Sunday, November 13, 2022

Last Call For Shutdown Countdown: The Shutdownening

Control of the House remains up for grabs tonight, and may do so for days. Meanwhile, House Speaker Nancy Pelosi is making it clear that the first order of business in the lame duck session is disarming the debt ceiling bomb that Republicans will try to use next year in order to detonate the US economy.

Congressional Democratic leaders on Sunday vowed to tackle the nation's debt ceiling in coming weeks, saying their party's election victories offer them leverage even as Republicans have promised a potentially explosive fight.

U.S. House Speaker Nancy Pelosi and U.S. Senate Majority Leader Chuck Schumer said they would act while President Joe Biden's fellow Democrats control both chambers.

"Our best shot, I think, is ... to do it now," Pelosi told ABC News' "This Week" program. "Winning the Senate gave us a lot of leverage for how we go forward... in the lame duck," she said.

Schumer said that Senate Democratic leaders would meet this week to discuss the legislative path forward, though he declined to offer any specifics.

"The debt ceiling of course, is something that we have to deal with.

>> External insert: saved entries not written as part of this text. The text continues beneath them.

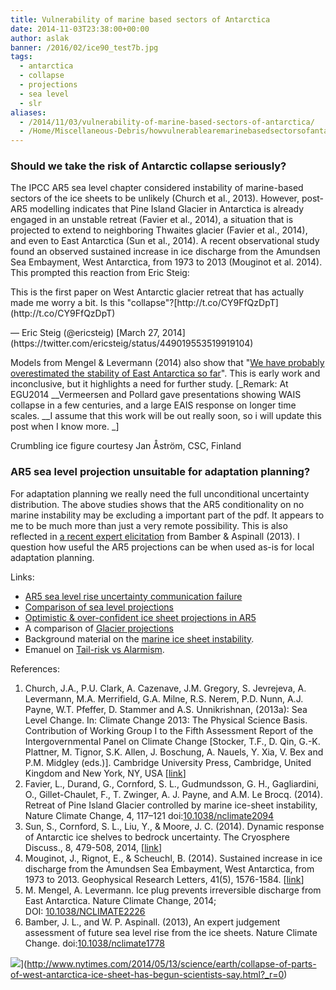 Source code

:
 ```yaml
---
title: Vulnerability of marine based sectors of Antarctica
date: 2014-11-03T23:38:00+00:00
author: aslak
banner: /2016/02/ice90_test7b.jpg
tags:
  - antarctica
  - collapse
  - projections
  - sea level
  - slr
aliases:
  - /2014/11/03/vulnerability-of-marine-based-sectors-of-antarctica/
  - /Home/Miscellaneous-Debris/howvulnerablearemarinebasedsectorsofantarctica
---
```

### Should we take the risk of Antarctic collapse seriously?

The IPCC AR5 sea level chapter considered instability of marine-based sectors of the ice sheets to be unlikely (Church et al., 2013). However, post-AR5 modelling indicates that Pine Island Glacier in Antarctica is already engaged in an unstable retreat (Favier et al., 2014), a situation that is projected to extend to neighboring Thwaites glacier (Favier et al., 2014), and even to East Antarctica (Sun et al., 2014). A recent observational study found an observed sustained increase in ice discharge from the Amundsen Sea Embayment, West Antarctica, from 1973 to 2013 (Mouginot et al. 2014). This prompted this reaction from Eric Steig:


  <p lang="en" dir="ltr">
    This is the first paper on West Antarctic glacier retreat that has actually made me worry a bit. Is this "collapse"?[http://t.co/CY9FfQzDpT](http://t.co/CY9FfQzDpT)
  </p>
  
  <p>
    &mdash; Eric Steig (@ericsteig) [March 27, 2014](https://twitter.com/ericsteig/status/449019553519919104)
  </p>




Models from Mengel & Levermann (2014) also show that "[We have probably overestimated the stability of East Antarctica so far](http://www.sciencedaily.com/releases/2014/05/140505104435.htm)". This is early work and inconclusive, but it highlights a need for further study. [_Remark: At EGU2014 __Vermeersen and Pollard gave presentations showing WAIS collapse in a few centuries, and a large EAIS response on longer time scales. __I assume that this work will be out really soon, so i will update this post when I know more. _]

Crumbling ice figure courtesy Jan Åström, CSC, Finland

### AR5 sea level projection unsuitable for adaptation planning?



For adaptation planning we really need the full unconditional uncertainty distribution. The above studies shows that the AR5 conditionality on no marine instability may be excluding a important part of the pdf. It appears to me to be much more than just a very remote possibility. This is also reflected in [a recent expert elicitation](/Home/Miscellaneous-Debris/icesheetcontributionsfrombamberaspinall) from Bamber & Aspinall (2013). I question how useful the AR5 projections can be when used as-is for local adaptation planning.
  
Links:

  * [AR5 sea level rise uncertainty communication failure](/Home/Miscellaneous-Debris/ar5sealevelriseuncertaintycommunicationfailure)
  * [Comparison of sea level projections](/Home/Miscellaneous-Debris/comparisonofsealevelprojections)
  * [Optimistic & over-confident ice sheet projections in AR5](/Home/Miscellaneous-Debris/optimisticicesheetprojectionsinar5)
  * A comparison of [Glacier projections](/Home/Miscellaneous-Debris/glacierprojections)
  * Background material on the [marine ice sheet instability](http://www.antarcticglaciers.org/glaciers-and-climate/sea-level-rise-2/marine-ice-sheets/).
  * Emanuel on [Tail-risk vs Alarmism](http://climatechangenationalforum.org/tail-risk-vs-alarmism/).

References:

  1. Church, J.A., P.U. Clark, A. Cazenave, J.M. Gregory, S. Jevrejeva, A. Levermann, M.A. Merrifield, G.A. Milne, R.S. Nerem, P.D. Nunn, A.J. Payne, W.T. Pfeffer, D. Stammer and A.S. Unnikrishnan, (2013a): Sea Level Change. In: Climate Change 2013: The Physical Science Basis. Contribution of Working Group I to the Fifth Assessment Report of the Intergovernmental Panel on Climate Change [Stocker, T.F., D. Qin, G.-K. Plattner, M. Tignor, S.K. Allen, J. Boschung, A. Nauels, Y. Xia, V. Bex and P.M. Midgley (eds.)]. Cambridge University Press, Cambridge, United Kingdom and New York, NY, USA [[link](https://www.ipcc.ch/report/ar5/wg1/)]
  2. Favier, L., Durand, G., Cornford, S. L., Gudmundsson, G. H., Gagliardini, O., Gillet-Chaulet, F., T. Zwinger, A. J. Payne, and A.M. Le Brocq. (2014). Retreat of Pine Island Glacier controlled by marine ice-sheet instability, Nature Climate Change, 4, 117–121 doi:[10.1038/nclimate2094](http://dx.doi.org/10.1038/nclimate2094)
  3. Sun, S., Cornford, S. L., Liu, Y., & Moore, J. C. (2014). Dynamic response of Antarctic ice shelves to bedrock uncertainty. The Cryosphere Discuss., 8, 479-508, 2014, [[link](http://www.the-cryosphere-discuss.net/8/479/2014/tcd-8-479-2014.html)]
  4. Mouginot, J., Rignot, E., & Scheuchl, B. (2014). Sustained increase in ice discharge from the Amundsen Sea Embayment, West Antarctica, from 1973 to 2013. Geophysical Research Letters, 41(5), 1576-1584. [[link](http://onlinelibrary.wiley.com/doi/10.1002/2013GL059069/pdf)]
  5. M. Mengel, A. Levermann. Ice plug prevents irreversible discharge from East Antarctica. Nature Climate Change, 2014; DOI: [10.1038/NCLIMATE2226](http://dx.doi.org/10.1038/NCLIMATE2226)
  6. Bamber, J. L., and W. P. Aspinall. (2013), An expert judgement assessment of future sea level rise from the ice sheets. Nature Climate Change. doi:[10.1038/nclimate1778](http://dx.doi.org/10.0.4.14/nclimate1778)

![](/2016/02/sheethashitthefan.png)](http://www.nytimes.com/2014/05/13/science/earth/collapse-of-parts-of-west-antarctica-ice-sheet-has-begun-scientists-say.html?_r=0)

And it's something that we will look at over the next few weeks," he said.

Democrats clinched control of the Senate late on Saturday. It is still not clear which party will control the House.

Biden's Treasury Secretary, Janet Yellen, has urged lawmakers to act before the new Congress is seated in January, with the nation's $31.4 trillion line of credit expected to be exhausted sometime in the first quarter of 2023.

The debt ceiling must be approved each time it needs to be raised in order to ensure that the United States avoids a default, which would have catastrophic effects.

The mechanism is meant to control the nation's rising debt, although it has been ineffective in recent decades.

Republicans have said the debt ceiling would be an "important tool" to rein in federal spending if they take control of the House.

Pelosi warned Republicans would use the debt fight to take aim at two popular health and income insurance programs for older Americans, Medicare and Social Security.

Pelosi and Chuck Schumer need to ditch the debt ceiling completely.  It's been done before, and it's frankly a 105-year-old relic. Move on.

Orange Meltdown, Con't

As Donald Trump is expected to announce his 2024 presidential candidacy this week in order to try to protect himself from both indictments and rivals, other potential GOP candidates are thinking that the time to strike is now in order to knock Tang the Conqueror off his golden toilet.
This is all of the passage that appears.